El odio a los demás siempre tiene que ver con el odio a uno mismo. Si queremos entender por qué las personas torturamos y humillamos a otras personas, antes tenemos que analizar lo que detestamos en nosotros mismos. Pues el enemigo que creemos ver en otras personas tiene que encontrarse en nuestro propio interior. 
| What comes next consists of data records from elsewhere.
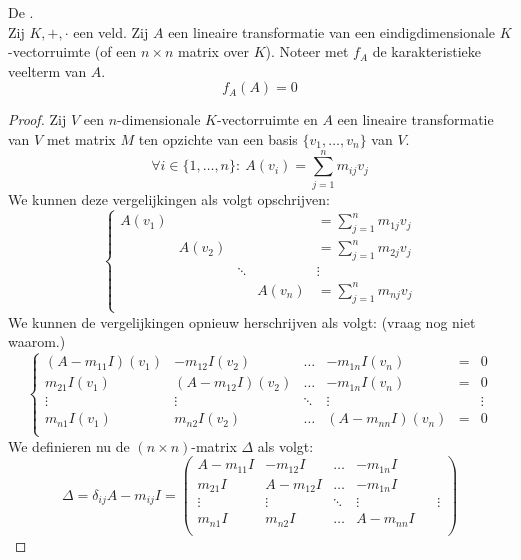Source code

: \documentclass[main.tex]{subfiles}
\begin{document}
\begin{st}
  De .\\
  Zij $K,+,\cdot$ een veld.
  Zij $A$ een lineaire transformatie van een eindigdimensionale $K$-vectorruimte (of een $n\times n$ matrix over $K$). Noteer met $f_{A}$ de karakteristieke veelterm van $A$.
  \[ f_{A}(A) = 0 \]

  \begin{proof}
    Zij $V$ een $n$-dimensionale $K$-vectorruimte en $A$ een lineaire transformatie van $V$ met matrix $M$ ten opzichte van een basis $\{v_{1},\dotsc,v_{n}\}$ van $V$.
    \[ \forall i \in \{1,\dotsc,n\}:\ A(v_{i}) = \sum_{j=1}^{n}m_{ij}v_{j} \]
    We kunnen deze vergelijkingen als volgt opschrijven:
    \[
    \left\{
      \begin{array}{cccccc}
        A(v_{1}) &          &       && =\sum_{j=1}^{n}m_{1j}v_{j}\\
        & A(v_{2}) &       && =\sum_{j=1}^{n}m_{2j}v_{j}\\
        &         & \ddots && \vdots\\
        &         &        & A(v_{n}) &=\sum_{j=1}^{n}m_{nj}v_{j}\\
      \end{array}
    \right.
    \]
    We kunnen de vergelijkingen opnieuw herschrijven als volgt: (vraag nog niet waarom.)
    \[
    \left\{
      \begin{array}{ccccccc}
        (A-m_{11}I)(v_{1}) & -m_{12}I(v_{2}) & \hdots & -m_{1n}I(v_{n}) &=& 0\\
        m_{21}I(v_{1}) & (A-m_{12}I)(v_{2}) & \hdots & -m_{1n}I(v_{n}) &=& 0\\
        \vdots & \vdots &\ddots & \vdots & &\vdots\\
        m_{n1}I(v_{1}) & m_{n2}I(v_{2}) & \hdots & (A-m_{nn}I)(v_{n}) &=& 0\\
      \end{array}
    \right.
    \]
    We definieren nu de $(n\times n)$-matrix $\Delta$ als volgt:
    \[
    \Delta = \delta_{ij}A - m_{ij}I = 
    \begin{pmatrix}
      A-m_{11}I & -m_{12}I & \hdots & -m_{1n}I\\
      m_{21}I & A-m_{12}I & \hdots & -m_{1n}I\\
      \vdots & \vdots &\ddots & \vdots & &\vdots\\
      m_{n1}I & m_{n2}I & \hdots & A-m_{nn}I\\
    \end{pmatrix}
\]
\end{proof}
\end{st}
\end{document}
Para Gruen, la solución es afrontar el dolor propio y fortalecer la vida interior. De modo que el destino del mundo depende de cómo digo los buenos días o cómo hago mi cama. Todo cuanto hacemos a solas modifica la realidad colectiva. El mismo Jalics, tiempo después del bombardeo, se daría cuenta de esto mismo durante su secuestro. Cuando trabajaba en Buenos Aires, en una barriada pobre, fue secuestrado junto a otro cura durante meses. En el tiempo del cautiverio Jalics, igual que le ocurriera debajo de las bombas, sintió que la ira lo dominaba. Pero de manera gradual, repitiendo sin descanso el nombre de Jesús, pudo perdonar a sus secuestradores. Y su perdón detuvo el odio. Me acuerdo también de Franz Jägerstätter, el objetor de conciencia que ha retratado Terrence Malick en Vida oculta, y que escogió no alistarse aun sabiendo que aquella decisión le costaría la vida. Son personas que en una época sombría apostaron por la luz, camino de la muerte. 
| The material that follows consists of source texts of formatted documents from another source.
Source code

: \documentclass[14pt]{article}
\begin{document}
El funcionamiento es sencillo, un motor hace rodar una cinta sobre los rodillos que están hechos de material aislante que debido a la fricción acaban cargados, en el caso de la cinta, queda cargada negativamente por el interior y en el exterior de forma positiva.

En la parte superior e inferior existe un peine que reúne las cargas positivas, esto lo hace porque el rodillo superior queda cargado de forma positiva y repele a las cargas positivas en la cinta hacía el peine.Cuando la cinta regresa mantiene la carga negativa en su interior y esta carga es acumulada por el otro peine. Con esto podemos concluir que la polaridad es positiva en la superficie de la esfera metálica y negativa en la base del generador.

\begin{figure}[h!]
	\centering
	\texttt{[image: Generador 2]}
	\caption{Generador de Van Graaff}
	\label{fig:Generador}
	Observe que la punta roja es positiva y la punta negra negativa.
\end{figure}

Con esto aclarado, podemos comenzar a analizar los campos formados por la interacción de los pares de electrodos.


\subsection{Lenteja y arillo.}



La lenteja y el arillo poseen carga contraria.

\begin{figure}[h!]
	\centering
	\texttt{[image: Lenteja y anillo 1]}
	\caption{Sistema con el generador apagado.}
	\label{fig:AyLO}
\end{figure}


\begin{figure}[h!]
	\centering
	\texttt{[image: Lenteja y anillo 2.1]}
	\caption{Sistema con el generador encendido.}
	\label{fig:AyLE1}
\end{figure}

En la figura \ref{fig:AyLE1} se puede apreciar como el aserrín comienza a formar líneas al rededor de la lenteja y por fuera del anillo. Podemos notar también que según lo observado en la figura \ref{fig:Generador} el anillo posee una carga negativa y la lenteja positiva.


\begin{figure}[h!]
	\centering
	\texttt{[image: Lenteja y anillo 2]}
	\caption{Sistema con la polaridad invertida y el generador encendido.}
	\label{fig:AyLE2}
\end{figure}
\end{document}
Si el hombre con miedo es el origen de todas las guerras, el remedio es un hombre sin miedo. Un hombre sin miedo es el hombre que perdona a sus enemigos. Fue el hijo de un carpintero hebreo quien supo interrumpir el odio con una mansedumbre extraterrestre, haciéndose despreciable y muriendo igual que los criminales de la época, sin esquivar la brutalidad de sus verdugos. Bastaron tres años de su vida para cambiar el rumbo de la historia. Insisto: es normal sentir la tentación de la desesperanza, una lógica pesadumbre ante la actualidad. Pero no tengo duda de que ahora, mientras escribo y muchas personas mueren brutalmente o escapan con su familia bajo los copos de nieve, hay benditos que, aunque nadie nunca los celebre ni sepamos sus nombres, salvarán este mundo del infierno interrumpiendo el odio.